And the 2 squares defined by the central octogon cover 1/8 and 1/9 respectively.

I think there is an immediate solution, just considering we need the AREA of ABC and not its sides: AQR and ABC are equivalent, thus their areas are proportional to the square of any of their sides, let's take the hypotenuses. These are: 125 and 25, thus 5 to 1. Since the AQR area is 10*5/2=25, the ABC area is 25/5=5. And that's a good place to stop!

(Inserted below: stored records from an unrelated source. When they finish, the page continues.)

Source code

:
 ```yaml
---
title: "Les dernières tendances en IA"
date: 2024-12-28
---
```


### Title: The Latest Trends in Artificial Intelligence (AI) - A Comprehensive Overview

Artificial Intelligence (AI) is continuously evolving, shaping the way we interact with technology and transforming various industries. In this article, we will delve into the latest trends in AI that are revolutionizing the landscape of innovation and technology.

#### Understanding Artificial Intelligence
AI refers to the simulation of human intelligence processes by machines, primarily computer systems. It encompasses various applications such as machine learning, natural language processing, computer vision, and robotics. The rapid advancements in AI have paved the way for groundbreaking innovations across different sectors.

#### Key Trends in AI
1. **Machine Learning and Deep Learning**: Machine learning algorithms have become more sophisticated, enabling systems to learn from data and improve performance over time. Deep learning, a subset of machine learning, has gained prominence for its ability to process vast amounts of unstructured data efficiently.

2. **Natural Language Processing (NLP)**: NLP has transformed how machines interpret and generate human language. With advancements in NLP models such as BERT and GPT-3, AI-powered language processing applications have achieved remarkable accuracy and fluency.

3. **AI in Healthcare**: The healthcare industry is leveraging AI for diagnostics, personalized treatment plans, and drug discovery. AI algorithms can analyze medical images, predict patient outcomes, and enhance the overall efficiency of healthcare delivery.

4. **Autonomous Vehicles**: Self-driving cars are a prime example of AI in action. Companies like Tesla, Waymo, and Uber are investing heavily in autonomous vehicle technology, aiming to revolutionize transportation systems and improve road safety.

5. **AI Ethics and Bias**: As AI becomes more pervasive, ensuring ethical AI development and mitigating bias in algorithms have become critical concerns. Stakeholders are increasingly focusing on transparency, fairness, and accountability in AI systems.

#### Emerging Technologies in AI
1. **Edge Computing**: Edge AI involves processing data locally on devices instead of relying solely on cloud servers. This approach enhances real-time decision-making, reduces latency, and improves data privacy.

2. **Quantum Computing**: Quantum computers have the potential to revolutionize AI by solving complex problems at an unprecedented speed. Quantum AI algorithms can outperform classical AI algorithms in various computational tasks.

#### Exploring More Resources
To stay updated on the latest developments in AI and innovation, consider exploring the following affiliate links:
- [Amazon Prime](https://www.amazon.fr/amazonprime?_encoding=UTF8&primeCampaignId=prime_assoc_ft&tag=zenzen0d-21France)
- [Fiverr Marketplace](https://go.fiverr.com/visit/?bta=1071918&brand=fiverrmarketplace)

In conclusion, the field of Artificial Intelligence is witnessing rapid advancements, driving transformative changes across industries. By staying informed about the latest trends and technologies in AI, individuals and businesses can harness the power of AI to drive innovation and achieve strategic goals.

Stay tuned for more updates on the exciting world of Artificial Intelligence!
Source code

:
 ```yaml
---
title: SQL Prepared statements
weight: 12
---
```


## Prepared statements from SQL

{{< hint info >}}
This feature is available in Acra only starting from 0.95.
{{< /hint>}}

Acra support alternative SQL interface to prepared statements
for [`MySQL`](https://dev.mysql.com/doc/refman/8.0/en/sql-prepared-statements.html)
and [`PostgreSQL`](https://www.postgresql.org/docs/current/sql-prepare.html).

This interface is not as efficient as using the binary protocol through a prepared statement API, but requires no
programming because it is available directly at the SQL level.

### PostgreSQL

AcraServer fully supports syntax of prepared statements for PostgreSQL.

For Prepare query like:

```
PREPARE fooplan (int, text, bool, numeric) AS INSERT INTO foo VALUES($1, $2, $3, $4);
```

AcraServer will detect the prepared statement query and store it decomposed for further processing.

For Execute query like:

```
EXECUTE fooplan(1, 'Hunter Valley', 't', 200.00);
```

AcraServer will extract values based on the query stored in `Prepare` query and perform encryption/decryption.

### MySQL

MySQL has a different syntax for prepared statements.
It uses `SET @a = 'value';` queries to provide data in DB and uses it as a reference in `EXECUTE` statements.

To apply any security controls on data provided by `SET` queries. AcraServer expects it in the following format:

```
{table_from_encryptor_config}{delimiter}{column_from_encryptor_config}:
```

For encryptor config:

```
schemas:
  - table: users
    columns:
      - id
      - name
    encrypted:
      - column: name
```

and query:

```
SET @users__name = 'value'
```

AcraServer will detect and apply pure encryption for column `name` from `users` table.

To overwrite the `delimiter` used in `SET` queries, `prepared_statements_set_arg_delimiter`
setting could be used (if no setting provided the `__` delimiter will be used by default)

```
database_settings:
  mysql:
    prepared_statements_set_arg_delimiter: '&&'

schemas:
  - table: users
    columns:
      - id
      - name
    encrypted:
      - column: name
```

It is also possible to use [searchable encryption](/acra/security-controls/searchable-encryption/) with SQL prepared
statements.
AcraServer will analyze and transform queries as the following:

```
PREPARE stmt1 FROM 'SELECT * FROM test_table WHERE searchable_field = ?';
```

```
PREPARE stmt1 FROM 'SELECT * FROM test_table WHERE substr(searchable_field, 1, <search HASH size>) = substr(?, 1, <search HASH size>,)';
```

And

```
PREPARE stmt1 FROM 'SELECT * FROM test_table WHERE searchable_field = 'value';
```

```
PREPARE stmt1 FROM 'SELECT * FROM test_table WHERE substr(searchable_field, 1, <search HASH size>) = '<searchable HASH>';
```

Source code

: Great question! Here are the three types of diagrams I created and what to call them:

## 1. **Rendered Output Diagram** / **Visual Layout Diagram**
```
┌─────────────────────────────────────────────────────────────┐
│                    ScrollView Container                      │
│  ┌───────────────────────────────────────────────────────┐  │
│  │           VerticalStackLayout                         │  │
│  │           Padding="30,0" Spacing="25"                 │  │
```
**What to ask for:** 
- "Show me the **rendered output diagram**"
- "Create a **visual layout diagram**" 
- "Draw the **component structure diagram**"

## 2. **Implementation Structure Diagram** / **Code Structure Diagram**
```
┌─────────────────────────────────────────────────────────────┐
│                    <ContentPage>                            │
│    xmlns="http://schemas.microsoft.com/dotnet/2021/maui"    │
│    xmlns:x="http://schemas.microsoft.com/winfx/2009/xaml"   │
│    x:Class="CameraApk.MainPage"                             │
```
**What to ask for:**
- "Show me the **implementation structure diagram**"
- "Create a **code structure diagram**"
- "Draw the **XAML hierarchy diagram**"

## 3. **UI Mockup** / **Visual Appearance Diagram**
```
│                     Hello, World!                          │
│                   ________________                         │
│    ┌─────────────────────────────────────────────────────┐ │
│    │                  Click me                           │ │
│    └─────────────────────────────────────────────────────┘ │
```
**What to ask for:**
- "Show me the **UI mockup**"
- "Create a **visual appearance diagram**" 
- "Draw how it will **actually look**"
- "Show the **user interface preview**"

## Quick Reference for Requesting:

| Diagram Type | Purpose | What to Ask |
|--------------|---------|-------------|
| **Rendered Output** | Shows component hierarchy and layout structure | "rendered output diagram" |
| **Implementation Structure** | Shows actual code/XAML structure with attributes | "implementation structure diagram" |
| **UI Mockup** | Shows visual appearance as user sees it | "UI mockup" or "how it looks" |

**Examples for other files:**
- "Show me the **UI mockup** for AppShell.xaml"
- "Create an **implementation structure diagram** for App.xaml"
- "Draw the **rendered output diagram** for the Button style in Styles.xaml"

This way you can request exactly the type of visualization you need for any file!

Finding the intersection of
y = -2x + 10
and y = x/2
Wet point y(C) = 2
Thus the area of a triangle is 5*2/2 = 5
And the area of the shaded shape is 100 - 8*5 = 60

Their is a simpler way to find the area of the triangle ABC
Once you have found all the angles you can conclude that is similar to the triangle AQR
This mean ratio ac/bc =2
The triangle is als a right trial so combing this we get
(2x)^2 +x^2 =5 ^2
We could solve the for x but we als know that the area of the triangle is 1/2*2x*x=x^2
So we get tge answer of 5 imidiatly

I was gearing up to find the areas of all the different shaped before I realised I only needed that one triangle. A fun one!

Here I was thinking you could just throw the shoelace algorithm at it......it did not work

Since each purple triangle turned out to be 5% of the square, I made a tiling of the square with 20 of these
triangles: imgur.com/gallery/QEe3pZb

Lol this is so easy. Fourth grader work.Anyway i did use double integration.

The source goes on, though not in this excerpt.